The exclusion criteria for the present study deviated from the Stage 1 protocol for several reasons. Our eye tracker (Tobii Pro Nano) had a relatively high error rate when collecting eye-movement data. In addition, as the experiment progressed, participants gradually became inattentive, making it challenging to focus their gaze at the beginning of the search display. Therefore, the range of the AOI set at Stage 1 might not properly reflect the participant’s fixation on the stimulus. The exclusion criteria we designed were too strict, according to which the exclusion rate reached more than 50%. Thus, after consultation regarding this issue, we decided to expand the allowable radius of the central fixation from 3° to 4° and the AOI radius from 1.2° to 1.6°. After this deviation, the exclusion rate was below 40%. While the impact of this deviation on the results is unclear, we made all the data we obtained available, so anyone who cares about this point is free to analyse it.

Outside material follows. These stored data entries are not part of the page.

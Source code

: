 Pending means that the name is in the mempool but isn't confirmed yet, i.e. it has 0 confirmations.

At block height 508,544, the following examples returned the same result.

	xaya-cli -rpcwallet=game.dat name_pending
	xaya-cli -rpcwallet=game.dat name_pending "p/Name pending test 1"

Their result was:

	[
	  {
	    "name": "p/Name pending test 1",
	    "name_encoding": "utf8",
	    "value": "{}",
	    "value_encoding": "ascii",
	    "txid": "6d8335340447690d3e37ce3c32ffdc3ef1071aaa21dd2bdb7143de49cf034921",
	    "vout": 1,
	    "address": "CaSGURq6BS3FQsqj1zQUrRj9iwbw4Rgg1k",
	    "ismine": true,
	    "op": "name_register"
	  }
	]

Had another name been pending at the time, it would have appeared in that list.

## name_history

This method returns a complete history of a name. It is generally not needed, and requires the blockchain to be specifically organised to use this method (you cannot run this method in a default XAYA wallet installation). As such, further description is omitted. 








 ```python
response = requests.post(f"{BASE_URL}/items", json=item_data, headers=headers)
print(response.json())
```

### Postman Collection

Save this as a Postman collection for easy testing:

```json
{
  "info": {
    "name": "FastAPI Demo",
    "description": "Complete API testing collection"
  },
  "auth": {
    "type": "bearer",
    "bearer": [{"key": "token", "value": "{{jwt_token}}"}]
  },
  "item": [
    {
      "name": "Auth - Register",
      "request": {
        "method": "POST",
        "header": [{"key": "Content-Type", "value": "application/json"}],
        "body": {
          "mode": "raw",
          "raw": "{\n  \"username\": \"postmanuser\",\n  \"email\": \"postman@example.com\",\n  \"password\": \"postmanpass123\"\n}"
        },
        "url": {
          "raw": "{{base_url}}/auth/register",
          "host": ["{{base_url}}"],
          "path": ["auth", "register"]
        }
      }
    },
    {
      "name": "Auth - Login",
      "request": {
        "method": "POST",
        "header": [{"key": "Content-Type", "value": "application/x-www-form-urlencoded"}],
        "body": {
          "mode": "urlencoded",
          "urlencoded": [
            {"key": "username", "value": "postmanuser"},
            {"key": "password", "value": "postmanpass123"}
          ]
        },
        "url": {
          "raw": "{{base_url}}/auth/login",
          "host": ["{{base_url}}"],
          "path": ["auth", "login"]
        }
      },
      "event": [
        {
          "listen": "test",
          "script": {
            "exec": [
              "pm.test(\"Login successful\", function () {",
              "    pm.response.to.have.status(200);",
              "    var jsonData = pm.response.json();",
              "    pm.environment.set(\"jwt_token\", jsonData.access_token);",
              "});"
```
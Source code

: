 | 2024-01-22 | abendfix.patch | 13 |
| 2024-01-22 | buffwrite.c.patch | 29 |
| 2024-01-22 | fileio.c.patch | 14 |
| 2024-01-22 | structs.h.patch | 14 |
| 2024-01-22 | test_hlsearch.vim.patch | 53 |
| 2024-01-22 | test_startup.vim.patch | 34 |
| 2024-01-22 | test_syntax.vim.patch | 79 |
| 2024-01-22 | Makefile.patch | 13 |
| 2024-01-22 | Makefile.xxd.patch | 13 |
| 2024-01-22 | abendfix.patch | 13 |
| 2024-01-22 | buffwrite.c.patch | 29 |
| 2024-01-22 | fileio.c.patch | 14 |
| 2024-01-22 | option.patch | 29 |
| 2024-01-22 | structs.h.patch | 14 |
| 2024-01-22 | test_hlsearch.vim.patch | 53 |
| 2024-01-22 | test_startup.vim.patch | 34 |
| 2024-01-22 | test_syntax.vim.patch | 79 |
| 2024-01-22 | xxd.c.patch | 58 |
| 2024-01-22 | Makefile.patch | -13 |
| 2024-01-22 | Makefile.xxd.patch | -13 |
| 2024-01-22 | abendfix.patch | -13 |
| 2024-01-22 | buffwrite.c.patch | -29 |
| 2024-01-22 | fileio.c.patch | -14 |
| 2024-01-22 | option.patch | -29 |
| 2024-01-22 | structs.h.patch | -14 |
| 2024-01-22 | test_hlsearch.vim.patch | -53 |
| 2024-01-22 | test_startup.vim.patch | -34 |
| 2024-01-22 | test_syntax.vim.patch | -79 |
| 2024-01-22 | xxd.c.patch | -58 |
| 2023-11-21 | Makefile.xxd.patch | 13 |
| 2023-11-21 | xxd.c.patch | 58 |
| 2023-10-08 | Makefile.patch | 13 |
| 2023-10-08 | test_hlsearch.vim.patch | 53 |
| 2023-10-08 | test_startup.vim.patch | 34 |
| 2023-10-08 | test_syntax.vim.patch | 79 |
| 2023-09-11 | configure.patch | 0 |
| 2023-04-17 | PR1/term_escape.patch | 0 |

This study has several limitations. First, there was a relatively high exclusion rate during the experiment. This could be because the experiment was too difficult or the eye tracker lacked sufficient functionality to capture eye movements. However, when we included the full data in the analysis, there was little change in the results, suggesting that the high exclusion rate did not have an overall impact on the study. Second, the verbal coding of the VWM might play a role in affecting attentional guidance. Third, as mentioned earlier, we cannot rule out the possibility that the guidance effect decreases because of a decline in the fidelity of any single item. These limitations should be further explored in future studies.

Notwithstanding, our results suggest that only one working memory item at a time affects attention, and multiple working memory items may affect attention through alternation. Further research is needed to determine how to carry out alternations.